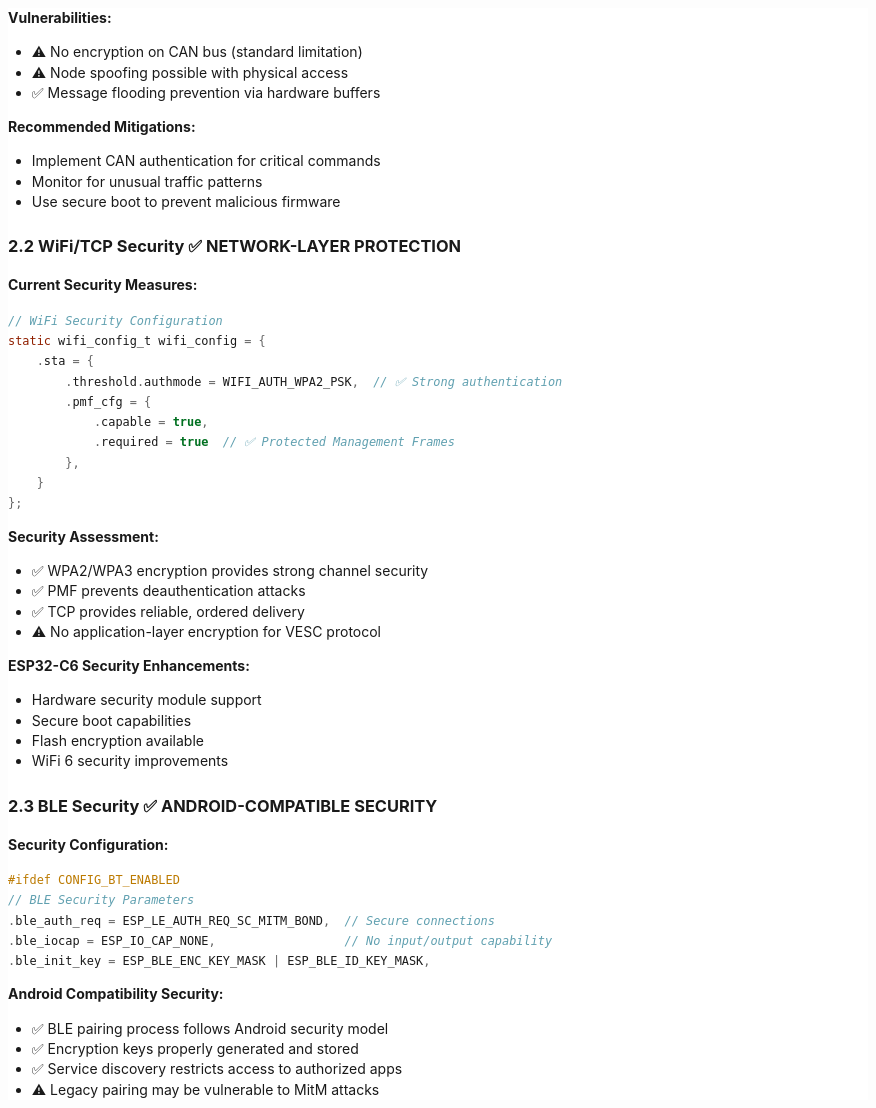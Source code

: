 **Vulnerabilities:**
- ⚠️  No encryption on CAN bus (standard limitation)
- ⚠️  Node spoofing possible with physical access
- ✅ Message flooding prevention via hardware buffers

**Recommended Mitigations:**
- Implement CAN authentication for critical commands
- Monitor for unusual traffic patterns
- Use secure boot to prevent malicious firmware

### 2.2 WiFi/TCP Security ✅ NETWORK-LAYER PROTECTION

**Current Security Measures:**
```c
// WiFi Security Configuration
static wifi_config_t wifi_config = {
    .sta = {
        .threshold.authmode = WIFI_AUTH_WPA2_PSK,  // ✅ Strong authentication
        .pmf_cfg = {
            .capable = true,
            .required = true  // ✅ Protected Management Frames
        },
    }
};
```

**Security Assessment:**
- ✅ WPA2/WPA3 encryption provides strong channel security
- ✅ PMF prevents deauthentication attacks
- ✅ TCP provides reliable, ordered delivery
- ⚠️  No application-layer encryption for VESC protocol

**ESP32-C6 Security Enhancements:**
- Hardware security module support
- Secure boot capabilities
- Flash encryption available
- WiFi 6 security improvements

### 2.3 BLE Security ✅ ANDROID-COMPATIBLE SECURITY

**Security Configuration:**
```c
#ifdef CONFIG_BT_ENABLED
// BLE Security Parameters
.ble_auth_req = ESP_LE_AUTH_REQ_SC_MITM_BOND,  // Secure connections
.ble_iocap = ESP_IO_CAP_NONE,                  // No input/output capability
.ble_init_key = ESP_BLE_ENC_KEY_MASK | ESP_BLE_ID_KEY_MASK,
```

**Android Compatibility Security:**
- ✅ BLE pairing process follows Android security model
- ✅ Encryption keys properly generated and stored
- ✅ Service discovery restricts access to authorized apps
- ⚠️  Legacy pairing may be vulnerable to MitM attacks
====
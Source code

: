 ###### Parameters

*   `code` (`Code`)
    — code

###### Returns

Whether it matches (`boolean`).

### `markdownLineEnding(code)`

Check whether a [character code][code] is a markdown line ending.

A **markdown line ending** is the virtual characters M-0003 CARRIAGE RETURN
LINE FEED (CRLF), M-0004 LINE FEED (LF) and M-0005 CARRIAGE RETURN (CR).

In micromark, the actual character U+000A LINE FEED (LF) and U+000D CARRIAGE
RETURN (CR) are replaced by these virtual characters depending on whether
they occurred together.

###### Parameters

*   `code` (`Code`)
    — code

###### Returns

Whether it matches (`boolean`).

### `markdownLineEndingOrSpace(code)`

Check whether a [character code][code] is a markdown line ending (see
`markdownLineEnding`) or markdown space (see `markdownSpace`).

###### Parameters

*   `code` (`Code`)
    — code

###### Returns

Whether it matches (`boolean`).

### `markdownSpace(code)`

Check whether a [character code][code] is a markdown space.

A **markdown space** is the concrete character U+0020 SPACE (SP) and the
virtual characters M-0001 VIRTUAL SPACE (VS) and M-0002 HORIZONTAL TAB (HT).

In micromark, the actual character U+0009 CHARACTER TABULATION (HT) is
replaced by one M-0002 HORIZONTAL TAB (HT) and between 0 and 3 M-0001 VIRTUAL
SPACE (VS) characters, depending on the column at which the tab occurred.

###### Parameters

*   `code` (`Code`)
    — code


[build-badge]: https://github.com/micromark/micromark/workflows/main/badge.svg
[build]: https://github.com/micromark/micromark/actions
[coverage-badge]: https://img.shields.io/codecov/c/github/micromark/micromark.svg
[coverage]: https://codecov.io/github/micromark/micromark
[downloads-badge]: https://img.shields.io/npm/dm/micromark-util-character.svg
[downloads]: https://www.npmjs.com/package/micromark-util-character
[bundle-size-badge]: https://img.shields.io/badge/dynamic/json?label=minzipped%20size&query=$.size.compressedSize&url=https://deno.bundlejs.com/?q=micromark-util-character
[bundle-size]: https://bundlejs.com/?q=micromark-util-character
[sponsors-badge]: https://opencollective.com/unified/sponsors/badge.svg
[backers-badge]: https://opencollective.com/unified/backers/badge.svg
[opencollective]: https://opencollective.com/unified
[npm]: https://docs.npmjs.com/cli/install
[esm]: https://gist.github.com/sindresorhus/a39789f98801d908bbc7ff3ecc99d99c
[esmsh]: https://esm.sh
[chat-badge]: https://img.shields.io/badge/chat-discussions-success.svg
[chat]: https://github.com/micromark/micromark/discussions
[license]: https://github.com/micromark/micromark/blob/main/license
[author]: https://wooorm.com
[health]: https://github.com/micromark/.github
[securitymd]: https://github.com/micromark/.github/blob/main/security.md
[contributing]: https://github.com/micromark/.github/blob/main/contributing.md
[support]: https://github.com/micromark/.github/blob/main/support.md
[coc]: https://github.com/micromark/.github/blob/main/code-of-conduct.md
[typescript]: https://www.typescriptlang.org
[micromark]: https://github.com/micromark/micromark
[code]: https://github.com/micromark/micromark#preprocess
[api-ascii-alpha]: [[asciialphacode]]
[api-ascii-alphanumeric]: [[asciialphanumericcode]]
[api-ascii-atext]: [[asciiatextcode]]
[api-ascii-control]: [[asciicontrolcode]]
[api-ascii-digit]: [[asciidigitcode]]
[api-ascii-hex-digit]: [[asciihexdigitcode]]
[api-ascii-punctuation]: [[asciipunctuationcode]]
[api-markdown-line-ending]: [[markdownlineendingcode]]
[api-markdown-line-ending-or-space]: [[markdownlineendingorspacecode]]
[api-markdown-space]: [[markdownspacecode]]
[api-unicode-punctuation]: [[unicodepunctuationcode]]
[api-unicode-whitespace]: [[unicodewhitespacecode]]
====
WHAT NEEDS TO BE DONE
Take the entries above and return only the lines from the one with "[esmsh]: https://esm.sh" to the one with "[api-unicode-whitespace]: [[unicodewhitespacecode]]", both included, unchanged.

RESPONSE
[esmsh]: https://esm.sh
[chat-badge]: https://img.shields.io/badge/chat-discussions-success.svg
[chat]: https://github.com/micromark/micromark/discussions
[license]: https://github.com/micromark/micromark/blob/main/license
[author]: https://wooorm.com
[health]: https://github.com/micromark/.github
[securitymd]: https://github.com/micromark/.github/blob/main/security.md
[contributing]: https://github.com/micromark/.github/blob/main/contributing.md
[support]: https://github.com/micromark/.github/blob/main/support.md
[coc]: https://github.com/micromark/.github/blob/main/code-of-conduct.md
[typescript]: https://www.typescriptlang.org
[micromark]: https://github.com/micromark/micromark
[code]: https://github.com/micromark/micromark#preprocess
[api-ascii-alpha]: [[asciialphacode]]
[api-ascii-alphanumeric]: [[asciialphanumericcode]]
[api-ascii-atext]: [[asciiatextcode]]
[api-ascii-control]: [[asciicontrolcode]]
[api-ascii-digit]: [[asciidigitcode]]
[api-ascii-hex-digit]: [[asciihexdigitcode]]
[api-ascii-punctuation]: [[asciipunctuationcode]]
[api-markdown-line-ending]: [[markdownlineendingcode]]
[api-markdown-line-ending-or-space]: [[markdownlineendingorspacecode]]
[api-markdown-space]: [[markdownspacecode]]
[api-unicode-punctuation]: [[unicodepunctuationcode]]
[api-unicode-whitespace]: [[unicodewhitespacecode]]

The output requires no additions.